Over the past 18 years, two other novel coronaviruses emerged from animals, both probably originating from a bat. They caused illnesses called Severe Acute Respiratory Syndrome (SARS) and Middle East Respiratory Syndrome (MERS), respectively. Both have had a high mortality rate, which is part of the reason for a high level of concern about 2019-nCoV among scientists and public health officials. Another reason is the way the virus is transmitted. It is able to spread from human to human, probably via the respiratory route, given that the symptoms commonly include fever, cough, infiltrates in the lung (that is to say, pneumonia), and shortness of breath.
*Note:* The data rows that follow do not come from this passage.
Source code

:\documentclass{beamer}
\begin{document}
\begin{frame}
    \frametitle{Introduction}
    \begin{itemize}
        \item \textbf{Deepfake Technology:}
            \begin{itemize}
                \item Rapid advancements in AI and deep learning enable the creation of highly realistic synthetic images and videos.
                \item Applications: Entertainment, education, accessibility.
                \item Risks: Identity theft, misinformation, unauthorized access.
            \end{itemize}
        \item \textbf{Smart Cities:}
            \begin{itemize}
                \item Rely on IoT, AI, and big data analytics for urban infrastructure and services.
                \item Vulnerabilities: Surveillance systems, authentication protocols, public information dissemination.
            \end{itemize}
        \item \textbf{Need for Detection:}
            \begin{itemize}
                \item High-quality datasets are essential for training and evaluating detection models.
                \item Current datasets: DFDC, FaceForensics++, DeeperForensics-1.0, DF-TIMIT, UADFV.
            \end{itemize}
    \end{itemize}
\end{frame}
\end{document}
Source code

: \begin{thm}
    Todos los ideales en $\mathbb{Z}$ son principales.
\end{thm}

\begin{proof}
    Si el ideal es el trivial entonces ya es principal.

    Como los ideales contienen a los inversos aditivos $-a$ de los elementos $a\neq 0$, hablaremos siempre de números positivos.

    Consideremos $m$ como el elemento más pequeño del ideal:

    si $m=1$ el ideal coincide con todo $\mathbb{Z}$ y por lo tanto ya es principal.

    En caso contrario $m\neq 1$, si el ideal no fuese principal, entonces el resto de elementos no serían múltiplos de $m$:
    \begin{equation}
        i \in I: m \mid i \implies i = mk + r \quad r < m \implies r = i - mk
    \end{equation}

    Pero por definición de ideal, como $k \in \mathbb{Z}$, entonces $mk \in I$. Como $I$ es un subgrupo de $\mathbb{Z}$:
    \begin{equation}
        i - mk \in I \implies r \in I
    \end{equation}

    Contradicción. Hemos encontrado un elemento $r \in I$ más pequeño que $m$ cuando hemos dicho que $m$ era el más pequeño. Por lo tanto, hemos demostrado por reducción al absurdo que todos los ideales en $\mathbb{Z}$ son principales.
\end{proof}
However, the fact that no human to human spread outside China has yet been documented is reassuring. At least in countries with sophisticated medical care, that might be due to good hospital emergency room practices—isolation and “social distancing” for patients who present with fever and signs of respiratory infection.
Chinese authorities have reported 82 deaths and more than 2,800 cases. There have also been a small number of confirmed cases in Taiwan, Japan, Thailand, South Korea, Singapore, Vietnam, Nepal, Australia, and the United States. If those numbers are correct, the mortality rate for symptomatic cases is around three percent. (It was 10% with SARS, and 30-35% with MERS).
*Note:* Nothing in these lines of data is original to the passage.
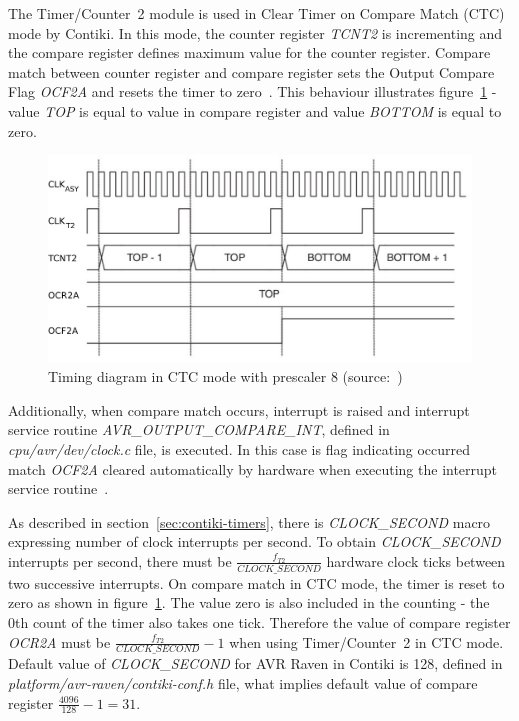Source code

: The Timer/Counter~2 module is used in Clear Timer on Compare Match (CTC) mode by Contiki.
In this mode, the counter register {\it{TCNT2}} is incrementing
and the compare register defines maximum value for the counter register.
Compare match between counter register and compare register
sets the Output Compare Flag {\it{OCF2A}} and resets the timer to zero~\cite{avr-datasheet}.
This behaviour illustrates figure~\ref{fig:design-timing-diagram}
- value {\it{TOP}} is equal to value in compare register and value {\it{BOTTOM}} is equal to zero.

\begin{figure}
  \centering
  \includegraphics[width=12cm,keepaspectratio]{fig/timing-diagram.pdf}
  \caption{Timing diagram in CTC mode with prescaler 8 (source:~\cite{avr-datasheet})}
  \label{fig:design-timing-diagram}
  \bigskip
\end{figure}

Additionally, when compare match occurs,
interrupt is raised and interrupt service routine {\it{AVR\_OUTPUT\_COMPARE\_INT}},
defined in {\it{cpu/avr/dev/clock.c}} file, is executed.
In this case is flag indicating occurred match {\it{OCF2A}}
cleared automatically by hardware when executing
the interrupt service routine~\cite{avr-datasheet}.

As described in section~\ref{sec:contiki-timers}, there is
{\it{CLOCK\_SECOND}} macro expressing number of clock interrupts per second.
To obtain {\it{CLOCK\_SECOND}} interrupts per second, there must be
${\frac{f_{T2}}{CLOCK\_SECOND}}$ hardware clock ticks between two successive interrupts.
On compare match in CTC mode, the timer is reset to zero as
shown in figure~\ref{fig:design-timing-diagram}.
The value zero is also included in the counting - the 0th count of the timer also takes one tick.
Therefore the value of compare register {\it{OCR2A}} must be ${\frac{f_{T2}}{CLOCK\_SECOND}} - 1$
when using Timer/Counter~2 in CTC mode.
Default value of {\it{CLOCK\_SECOND}} for AVR Raven in Contiki is 128,
defined in {\it{platform/avr-raven/contiki-conf.h}} file,
what implies default value of compare register ${\frac{4096}{128}} - 1 = 31$.

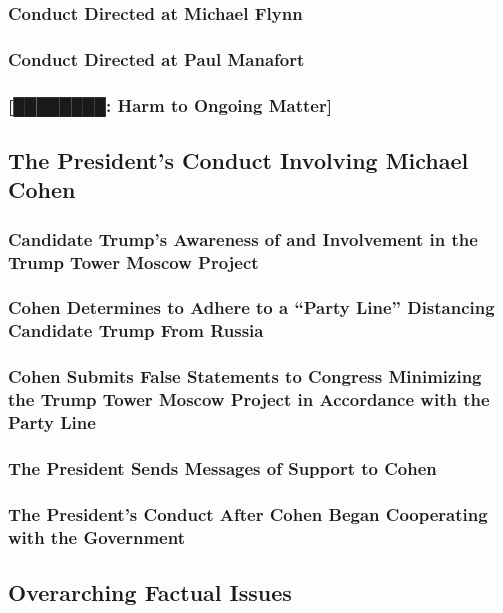 \subsubsection{Conduct Directed at Michael Flynn}

\subsubsection{Conduct Directed at Paul Manafort}

\subsubsection{[████████: Harm to Ongoing Matter]}

\subsection{The President’s Conduct Involving Michael Cohen}

\subsubsection{Candidate Trump’s Awareness of and Involvement in the Trump Tower Moscow Project}

\subsubsection{Cohen Determines to Adhere to a “Party Line” Distancing Candidate Trump From Russia}

\subsubsection{Cohen Submits False Statements to Congress Minimizing the Trump Tower Moscow Project in Accordance with the Party Line}

\subsubsection{The President Sends Messages of Support to Cohen}

\subsubsection{The President’s Conduct After Cohen Began Cooperating with the Government}

\subsection{Overarching Factual Issues}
It’s important to note, however, that the number of cases counts only hospitalized patients; they do not include people who are infected but asymptomatic, or who have mild symptoms that seem more like a cold or the flu and who have not sought medical attention; that is of particular concern in a country like China with a large rural population. The actual total number of cases is likely much larger than the case count.
There are no FDA-approved antiviral agents that work for coronaviruses, nor are there vaccines, although several to protect against 2019-nCoV are in very early development. However, given that none is yet in clinical trials and the FDA’s glacial pace in approving drugs administered to large numbers of healthy people, they won’t be viable in the foreseeable future, if ever.
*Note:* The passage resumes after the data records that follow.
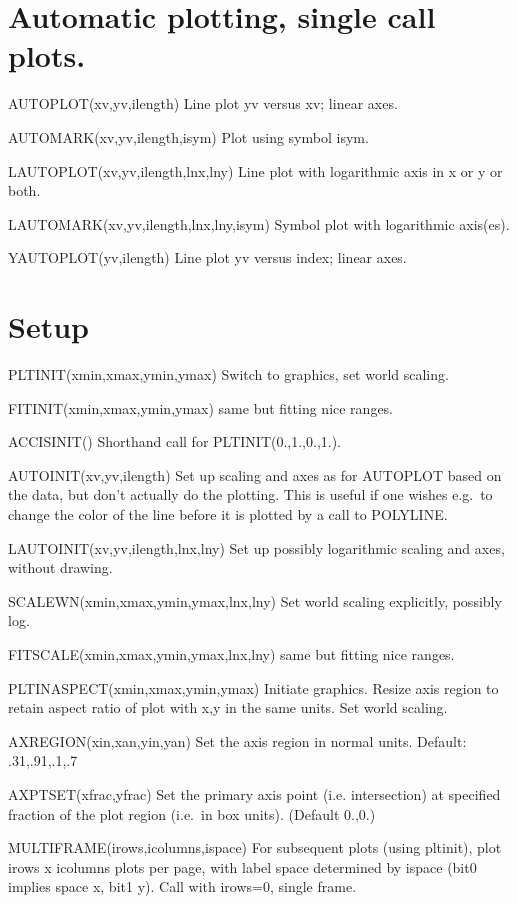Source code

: \documentclass[12pt]{article}
\newif \iftth
\begin{document}
\section{Automatic plotting, single call plots.}

\iftth \special{html:<a href="plottest.f"><img align="right" src="plainplot.png"></a>}\fi
AUTOPLOT(xv,yv,ilength) Line plot yv versus xv; linear axes.

AUTOMARK(xv,yv,ilength,isym) Plot using symbol isym.

LAUTOPLOT(xv,yv,ilength,lnx,lny) Line plot with logarithmic axis in x
or y or both.

LAUTOMARK(xv,yv,ilength,lnx,lny,isym) Symbol plot with logarithmic axis(es).
 
YAUTOPLOT(yv,ilength) Line plot yv versus index; linear axes.


\section{Setup}

PLTINIT(xmin,xmax,ymin,ymax) Switch to graphics, set world scaling.

FITINIT(xmin,xmax,ymin,ymax) same but fitting nice ranges.

ACCISINIT() Shorthand call for PLTINIT(0.,1.,0.,1.).

AUTOINIT(xv,yv,ilength) Set up scaling and axes as for AUTOPLOT based
on the data, but don't actually do the plotting. This is useful if one
wishes e.g.\  to change the color of the line before it is plotted by
a call to POLYLINE.

LAUTOINIT(xv,yv,ilength,lnx,lny) Set up possibly logarithmic scaling
and axes, without drawing.

SCALEWN(xmin,xmax,ymin,ymax,lnx,lny) Set world scaling explicitly, possibly log.

FITSCALE(xmin,xmax,ymin,ymax,lnx,lny) same but fitting nice ranges.

PLTINASPECT(xmin,xmax,ymin,ymax) Initiate graphics. Resize axis region
to retain aspect ratio of plot with x,y in the same units. Set world scaling.

AXREGION(xin,xan,yin,yan) Set the axis region in normal units.
Default: .31,.91,.1,.7

AXPTSET(xfrac,yfrac) Set the primary axis point (i.e. intersection) at specified
fraction of the plot region (i.e.\ in box units). (Default 0.,0.)

MULTIFRAME(irows,icolumns,ispace) For subsequent plots (using pltinit),
plot irows x icolumns plots per page, with label space determined by
ispace (bit0 implies space x, bit1 y). Call with irows=0, single frame.
\end{document}
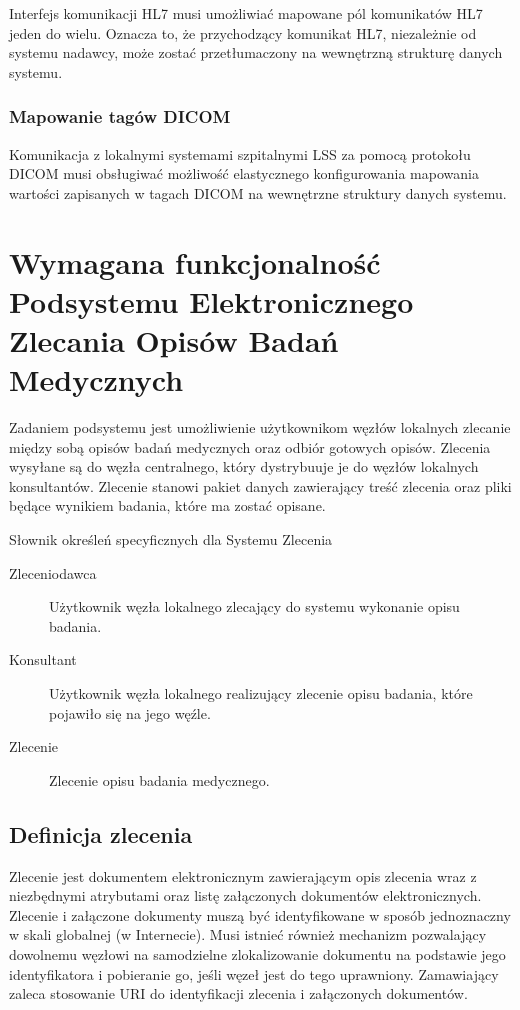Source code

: \documentclass[a4paper]{report}
\begin{document}
Interfejs komunikacji HL7 musi umożliwiać mapowane pól komunikatów HL7 jeden do wielu. Oznacza to, że przychodzący komunikat HL7, niezależnie od systemu nadawcy, może zostać przetłumaczony na wewnętrzną strukturę danych systemu.

\subsection{Mapowanie tagów DICOM}

Komunikacja z lokalnymi systemami szpitalnymi LSS za pomocą protokołu DICOM musi obsługiwać możliwość elastycznego konfigurowania mapowania wartości zapisanych w tagach DICOM na wewnętrzne struktury danych systemu.

\chapter[Podsystem Elektronicznego Zlecania Opisów Badań]{Wymagana funkcjonalność Podsystemu Elektronicznego Zlecania Opisów Badań Medycznych}

Zadaniem podsystemu jest umożliwienie użytkownikom węzłów lokalnych zlecanie między sobą opisów
badań medycznych oraz odbiór gotowych opisów. Zlecenia wysyłane są do węzła centralnego, który
dystrybuuje je do węzłów lokalnych konsultantów. Zlecenie stanowi pakiet danych zawierający
treść zlecenia oraz pliki będące wynikiem badania, które ma zostać opisane. 

Słownik określeń specyficznych dla Systemu Zlecenia
\begin{description}
  \item[Zleceniodawca] Użytkownik węzła lokalnego zlecający do systemu wykonanie opisu badania.
  \item[Konsultant] Użytkownik węzła lokalnego realizujący zlecenie opisu badania, które pojawiło się na jego węźle.
  \item[Zlecenie] Zlecenie opisu badania medycznego.
\end{description}

\section{Definicja zlecenia}

Zlecenie jest dokumentem elektronicznym zawierającym opis zlecenia wraz z niezbędnymi atrybutami oraz listę załączonych dokumentów elektronicznych. Zlecenie i załączone dokumenty muszą być identyfikowane w sposób jednoznaczny w skali globalnej (w Internecie). Musi istnieć również mechanizm pozwalający dowolnemu węzłowi na samodzielne zlokalizowanie dokumentu na podstawie jego identyfikatora i pobieranie go, jeśli węzeł jest do tego uprawniony. Zamawiający zaleca stosowanie URI do identyfikacji zlecenia i załączonych dokumentów.
\end{document}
Current patients are being treated supportively, with fluids and respiratory treatments, as necessary.
For a dynamic and potentially dangerous situation such as this, public health officials need to act quickly, decisively, and collaboratively, which seems to be happening. Wuhan, a city of 11 million, has become virtually isolated, with no air, train, or bus traffic in or out, and public transportation halted. Other major Chinese cities, including Beijing, have banned all large gatherings over the coming Lunar New Year festival. Contacts of patients who test positive for 2019-nCoV are being isolated and monitored worldwide. In addition, airports in various countries around the world, including some in the United States and Australia, are screening passengers arriving from Wuhan for fever. Those who are positive undergo secondary screening‚—for example, with a chest X-ray.
One confounding factor in preventing the spread of infection is that the incubation period—the time from exposure to the onset of symptoms—can be long, believed to be up to about two weeks. That means that contacts of active cases could travel long distances before they manifest symptoms. Therefore, more cases are expected.
The bottom line is that for the time being, we need to maintain surveillance, practice good “social engineering” and isolation techniques, provide appropriate supportive care for infected patients, and create the infrastructure for rapid vaccine development in the future.